Start of Block
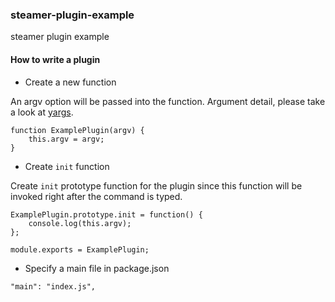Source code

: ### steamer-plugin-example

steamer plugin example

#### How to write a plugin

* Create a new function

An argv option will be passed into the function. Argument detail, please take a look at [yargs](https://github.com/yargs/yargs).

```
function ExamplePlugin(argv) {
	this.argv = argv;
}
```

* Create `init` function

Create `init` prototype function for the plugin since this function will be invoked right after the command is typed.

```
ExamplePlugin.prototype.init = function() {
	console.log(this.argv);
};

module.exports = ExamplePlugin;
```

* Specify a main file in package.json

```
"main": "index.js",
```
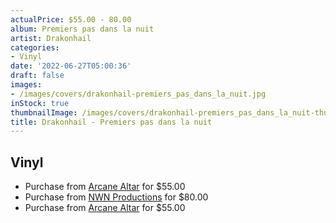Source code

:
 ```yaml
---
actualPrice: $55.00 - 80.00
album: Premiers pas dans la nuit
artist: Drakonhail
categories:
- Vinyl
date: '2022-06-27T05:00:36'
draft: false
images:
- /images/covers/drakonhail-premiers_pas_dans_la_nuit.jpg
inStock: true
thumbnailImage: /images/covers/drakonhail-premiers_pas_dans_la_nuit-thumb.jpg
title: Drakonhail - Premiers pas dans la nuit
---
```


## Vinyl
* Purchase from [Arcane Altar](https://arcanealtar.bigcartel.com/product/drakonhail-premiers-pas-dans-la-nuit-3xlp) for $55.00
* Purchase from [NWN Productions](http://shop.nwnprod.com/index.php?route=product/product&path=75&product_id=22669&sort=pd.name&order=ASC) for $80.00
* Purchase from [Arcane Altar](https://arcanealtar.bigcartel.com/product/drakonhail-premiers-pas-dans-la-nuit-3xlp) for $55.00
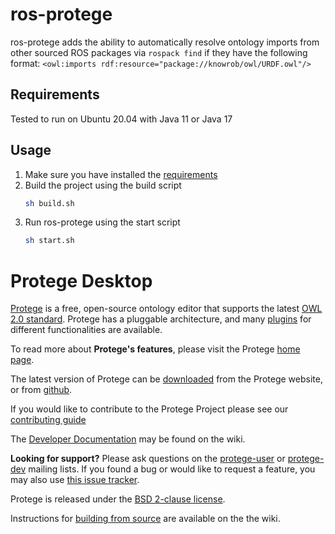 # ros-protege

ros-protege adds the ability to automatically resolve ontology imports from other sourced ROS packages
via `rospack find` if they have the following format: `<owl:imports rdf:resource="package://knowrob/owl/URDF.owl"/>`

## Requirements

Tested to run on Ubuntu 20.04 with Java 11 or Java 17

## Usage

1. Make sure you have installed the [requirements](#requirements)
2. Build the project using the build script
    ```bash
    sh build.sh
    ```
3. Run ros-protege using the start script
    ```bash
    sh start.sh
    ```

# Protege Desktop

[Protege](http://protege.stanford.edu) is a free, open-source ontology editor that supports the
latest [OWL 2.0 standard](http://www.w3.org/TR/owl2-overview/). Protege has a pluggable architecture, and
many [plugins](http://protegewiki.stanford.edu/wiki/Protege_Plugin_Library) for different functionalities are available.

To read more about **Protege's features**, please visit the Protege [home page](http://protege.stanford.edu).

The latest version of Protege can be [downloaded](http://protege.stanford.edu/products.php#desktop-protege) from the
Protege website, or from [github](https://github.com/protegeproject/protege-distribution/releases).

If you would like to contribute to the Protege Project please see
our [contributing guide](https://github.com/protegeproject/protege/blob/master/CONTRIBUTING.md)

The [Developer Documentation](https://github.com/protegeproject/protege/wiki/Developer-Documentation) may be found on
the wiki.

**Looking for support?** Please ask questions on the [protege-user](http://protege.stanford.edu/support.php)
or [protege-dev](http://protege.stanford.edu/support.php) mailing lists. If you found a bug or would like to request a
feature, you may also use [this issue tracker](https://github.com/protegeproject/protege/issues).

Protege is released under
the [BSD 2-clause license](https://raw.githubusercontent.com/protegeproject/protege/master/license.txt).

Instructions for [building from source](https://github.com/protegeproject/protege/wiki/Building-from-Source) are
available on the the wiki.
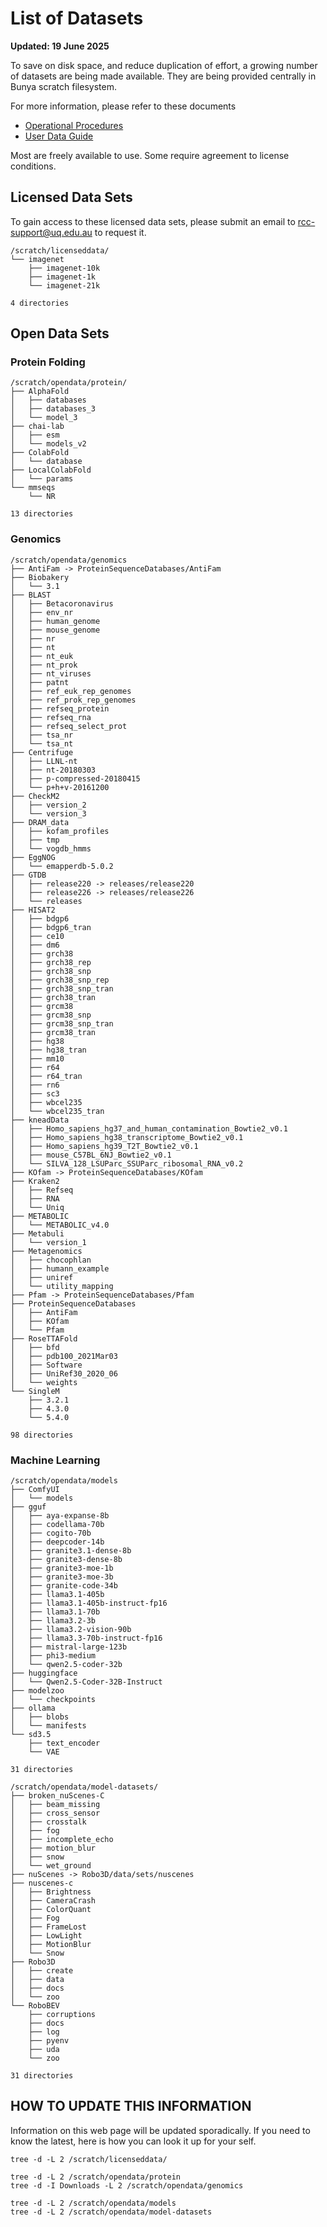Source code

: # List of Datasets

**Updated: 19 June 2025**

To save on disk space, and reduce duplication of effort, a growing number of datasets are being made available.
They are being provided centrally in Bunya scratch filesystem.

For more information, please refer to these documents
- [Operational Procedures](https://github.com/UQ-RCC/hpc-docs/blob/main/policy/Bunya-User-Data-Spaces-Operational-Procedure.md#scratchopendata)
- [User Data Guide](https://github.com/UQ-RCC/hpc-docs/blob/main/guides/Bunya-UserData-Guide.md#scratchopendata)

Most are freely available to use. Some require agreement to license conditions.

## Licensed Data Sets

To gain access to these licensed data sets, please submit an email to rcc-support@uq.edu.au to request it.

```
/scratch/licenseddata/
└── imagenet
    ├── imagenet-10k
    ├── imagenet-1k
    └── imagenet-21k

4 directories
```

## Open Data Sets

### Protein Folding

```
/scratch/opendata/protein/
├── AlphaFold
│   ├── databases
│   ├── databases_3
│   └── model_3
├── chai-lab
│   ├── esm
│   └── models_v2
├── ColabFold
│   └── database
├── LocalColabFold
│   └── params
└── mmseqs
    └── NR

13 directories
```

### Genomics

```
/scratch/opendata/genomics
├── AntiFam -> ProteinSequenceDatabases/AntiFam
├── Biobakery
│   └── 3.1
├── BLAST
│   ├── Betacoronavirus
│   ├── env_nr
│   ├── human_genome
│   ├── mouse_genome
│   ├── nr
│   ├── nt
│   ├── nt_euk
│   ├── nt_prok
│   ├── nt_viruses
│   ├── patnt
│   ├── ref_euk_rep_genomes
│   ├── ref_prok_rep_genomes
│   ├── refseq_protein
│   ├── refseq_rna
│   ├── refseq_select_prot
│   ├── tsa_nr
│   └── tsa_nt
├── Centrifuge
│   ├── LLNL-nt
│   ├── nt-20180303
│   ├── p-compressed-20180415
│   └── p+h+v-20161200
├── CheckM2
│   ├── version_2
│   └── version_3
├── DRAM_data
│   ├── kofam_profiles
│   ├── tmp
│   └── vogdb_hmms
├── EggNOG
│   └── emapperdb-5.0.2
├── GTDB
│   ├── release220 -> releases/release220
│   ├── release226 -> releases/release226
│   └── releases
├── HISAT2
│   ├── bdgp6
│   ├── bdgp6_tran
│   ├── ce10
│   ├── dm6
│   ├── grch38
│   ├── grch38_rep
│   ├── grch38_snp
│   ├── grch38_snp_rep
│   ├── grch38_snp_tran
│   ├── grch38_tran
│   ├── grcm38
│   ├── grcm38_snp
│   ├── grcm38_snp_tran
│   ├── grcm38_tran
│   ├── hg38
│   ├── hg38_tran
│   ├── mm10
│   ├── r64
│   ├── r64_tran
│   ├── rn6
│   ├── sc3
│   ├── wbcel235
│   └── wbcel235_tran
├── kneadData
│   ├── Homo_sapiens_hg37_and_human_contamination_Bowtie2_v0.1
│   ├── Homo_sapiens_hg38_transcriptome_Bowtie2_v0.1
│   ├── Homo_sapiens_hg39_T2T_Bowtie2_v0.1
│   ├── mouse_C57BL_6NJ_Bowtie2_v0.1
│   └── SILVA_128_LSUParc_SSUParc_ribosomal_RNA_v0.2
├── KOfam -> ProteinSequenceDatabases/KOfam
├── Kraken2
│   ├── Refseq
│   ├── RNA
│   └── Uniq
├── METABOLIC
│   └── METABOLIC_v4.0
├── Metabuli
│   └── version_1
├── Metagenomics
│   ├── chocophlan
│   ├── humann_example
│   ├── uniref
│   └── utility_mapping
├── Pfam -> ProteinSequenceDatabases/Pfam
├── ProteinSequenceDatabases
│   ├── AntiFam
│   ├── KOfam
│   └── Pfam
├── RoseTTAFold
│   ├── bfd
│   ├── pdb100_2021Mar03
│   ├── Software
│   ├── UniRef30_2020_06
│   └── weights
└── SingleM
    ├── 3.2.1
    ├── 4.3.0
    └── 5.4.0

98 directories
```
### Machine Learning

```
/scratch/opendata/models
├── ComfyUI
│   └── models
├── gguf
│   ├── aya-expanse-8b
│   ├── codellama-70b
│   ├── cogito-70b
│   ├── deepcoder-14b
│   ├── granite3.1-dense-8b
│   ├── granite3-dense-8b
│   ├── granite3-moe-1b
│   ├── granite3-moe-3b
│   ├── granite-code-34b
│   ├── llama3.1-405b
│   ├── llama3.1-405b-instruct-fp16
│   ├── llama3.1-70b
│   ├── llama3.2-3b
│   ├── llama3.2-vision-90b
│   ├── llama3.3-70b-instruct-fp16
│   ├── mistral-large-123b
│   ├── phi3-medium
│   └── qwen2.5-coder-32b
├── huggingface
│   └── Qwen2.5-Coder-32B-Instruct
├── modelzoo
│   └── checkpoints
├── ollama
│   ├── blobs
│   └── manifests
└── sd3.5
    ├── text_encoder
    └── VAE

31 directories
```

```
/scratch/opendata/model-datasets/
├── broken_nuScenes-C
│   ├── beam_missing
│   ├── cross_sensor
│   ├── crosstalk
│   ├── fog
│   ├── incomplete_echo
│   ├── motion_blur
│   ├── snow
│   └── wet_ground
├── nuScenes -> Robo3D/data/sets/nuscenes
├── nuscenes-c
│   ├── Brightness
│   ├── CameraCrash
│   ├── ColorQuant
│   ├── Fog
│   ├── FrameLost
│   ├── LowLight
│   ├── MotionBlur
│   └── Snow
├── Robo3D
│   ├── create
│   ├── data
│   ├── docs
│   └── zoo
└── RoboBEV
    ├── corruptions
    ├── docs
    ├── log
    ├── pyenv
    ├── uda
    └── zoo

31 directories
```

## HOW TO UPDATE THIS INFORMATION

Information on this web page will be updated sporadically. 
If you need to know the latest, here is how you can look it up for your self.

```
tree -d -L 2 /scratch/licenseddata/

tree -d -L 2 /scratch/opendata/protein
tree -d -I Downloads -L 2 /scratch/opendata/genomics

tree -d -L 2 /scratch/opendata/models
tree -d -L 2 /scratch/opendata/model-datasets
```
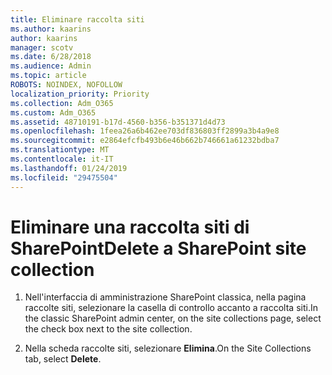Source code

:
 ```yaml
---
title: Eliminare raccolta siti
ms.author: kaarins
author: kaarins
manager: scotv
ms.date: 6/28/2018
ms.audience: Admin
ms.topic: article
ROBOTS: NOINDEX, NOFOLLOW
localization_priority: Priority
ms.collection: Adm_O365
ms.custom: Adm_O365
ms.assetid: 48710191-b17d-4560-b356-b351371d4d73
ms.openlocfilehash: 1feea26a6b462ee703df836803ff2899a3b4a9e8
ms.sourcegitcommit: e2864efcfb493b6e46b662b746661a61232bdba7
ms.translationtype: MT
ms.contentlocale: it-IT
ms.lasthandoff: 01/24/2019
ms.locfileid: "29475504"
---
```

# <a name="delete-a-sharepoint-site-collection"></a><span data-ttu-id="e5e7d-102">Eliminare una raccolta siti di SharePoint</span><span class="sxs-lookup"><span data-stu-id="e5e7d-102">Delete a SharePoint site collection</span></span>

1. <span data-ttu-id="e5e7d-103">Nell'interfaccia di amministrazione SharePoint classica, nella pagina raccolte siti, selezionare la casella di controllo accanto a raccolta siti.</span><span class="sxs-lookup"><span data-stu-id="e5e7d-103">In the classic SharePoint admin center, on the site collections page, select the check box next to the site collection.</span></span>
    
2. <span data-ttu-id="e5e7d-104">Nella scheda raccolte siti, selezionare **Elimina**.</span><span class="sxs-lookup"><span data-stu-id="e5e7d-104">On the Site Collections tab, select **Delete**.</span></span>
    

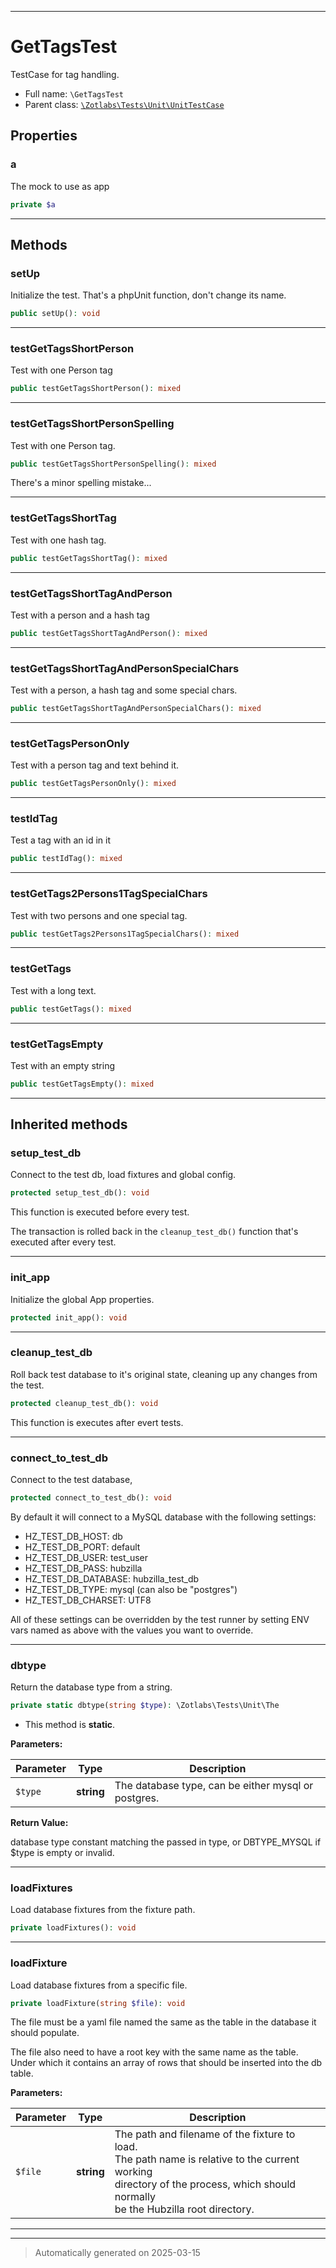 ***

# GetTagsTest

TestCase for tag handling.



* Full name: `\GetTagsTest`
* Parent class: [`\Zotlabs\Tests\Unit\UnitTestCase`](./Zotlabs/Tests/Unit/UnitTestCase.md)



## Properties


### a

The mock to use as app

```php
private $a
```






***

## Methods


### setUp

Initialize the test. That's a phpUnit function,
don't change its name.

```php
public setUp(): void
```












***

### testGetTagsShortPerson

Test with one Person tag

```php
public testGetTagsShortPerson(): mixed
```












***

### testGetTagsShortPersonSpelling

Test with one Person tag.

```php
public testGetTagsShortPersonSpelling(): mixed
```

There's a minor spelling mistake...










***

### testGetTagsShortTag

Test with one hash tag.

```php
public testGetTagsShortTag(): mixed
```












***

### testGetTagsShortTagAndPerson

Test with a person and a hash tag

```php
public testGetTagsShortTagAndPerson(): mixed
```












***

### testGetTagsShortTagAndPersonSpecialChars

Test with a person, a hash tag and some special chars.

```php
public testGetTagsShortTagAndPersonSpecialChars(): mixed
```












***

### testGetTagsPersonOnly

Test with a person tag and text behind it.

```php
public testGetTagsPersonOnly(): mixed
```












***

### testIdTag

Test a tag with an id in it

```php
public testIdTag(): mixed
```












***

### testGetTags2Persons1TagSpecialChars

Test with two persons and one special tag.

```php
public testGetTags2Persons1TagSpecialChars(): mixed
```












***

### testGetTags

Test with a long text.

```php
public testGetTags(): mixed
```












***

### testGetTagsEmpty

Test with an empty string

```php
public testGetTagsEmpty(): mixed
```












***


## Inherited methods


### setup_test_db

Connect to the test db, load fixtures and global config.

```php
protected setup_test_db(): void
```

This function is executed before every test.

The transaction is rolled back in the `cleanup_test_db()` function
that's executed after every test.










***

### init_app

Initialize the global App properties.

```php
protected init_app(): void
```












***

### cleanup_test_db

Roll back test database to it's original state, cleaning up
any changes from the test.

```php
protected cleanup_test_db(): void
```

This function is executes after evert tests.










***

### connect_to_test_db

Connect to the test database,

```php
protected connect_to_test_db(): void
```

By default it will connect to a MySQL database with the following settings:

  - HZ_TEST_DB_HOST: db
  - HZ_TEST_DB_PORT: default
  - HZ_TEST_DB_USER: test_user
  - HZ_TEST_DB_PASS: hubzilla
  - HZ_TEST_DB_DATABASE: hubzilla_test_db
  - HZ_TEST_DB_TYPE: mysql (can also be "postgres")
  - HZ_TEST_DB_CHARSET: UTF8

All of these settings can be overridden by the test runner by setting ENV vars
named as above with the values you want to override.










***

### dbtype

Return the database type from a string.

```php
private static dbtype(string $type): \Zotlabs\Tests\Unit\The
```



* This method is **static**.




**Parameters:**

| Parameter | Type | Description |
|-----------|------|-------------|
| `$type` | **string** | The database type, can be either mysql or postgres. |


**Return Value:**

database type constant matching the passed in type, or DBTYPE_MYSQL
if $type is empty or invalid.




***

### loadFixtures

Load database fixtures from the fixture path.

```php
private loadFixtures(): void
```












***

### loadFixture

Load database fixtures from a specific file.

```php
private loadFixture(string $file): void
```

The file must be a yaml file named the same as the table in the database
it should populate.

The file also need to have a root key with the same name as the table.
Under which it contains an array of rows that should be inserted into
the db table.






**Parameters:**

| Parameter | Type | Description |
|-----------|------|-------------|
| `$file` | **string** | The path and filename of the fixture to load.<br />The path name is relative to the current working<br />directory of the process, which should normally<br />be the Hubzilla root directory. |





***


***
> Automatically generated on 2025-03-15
End of Block
▶ [Your objective]:
If a line in the data holds the string "prototype", copy that line.

▶ [Reply to the task]:
Create `init` prototype function for the plugin since this function will be invoked right after the command is typed.
ExamplePlugin.prototype.init = function() {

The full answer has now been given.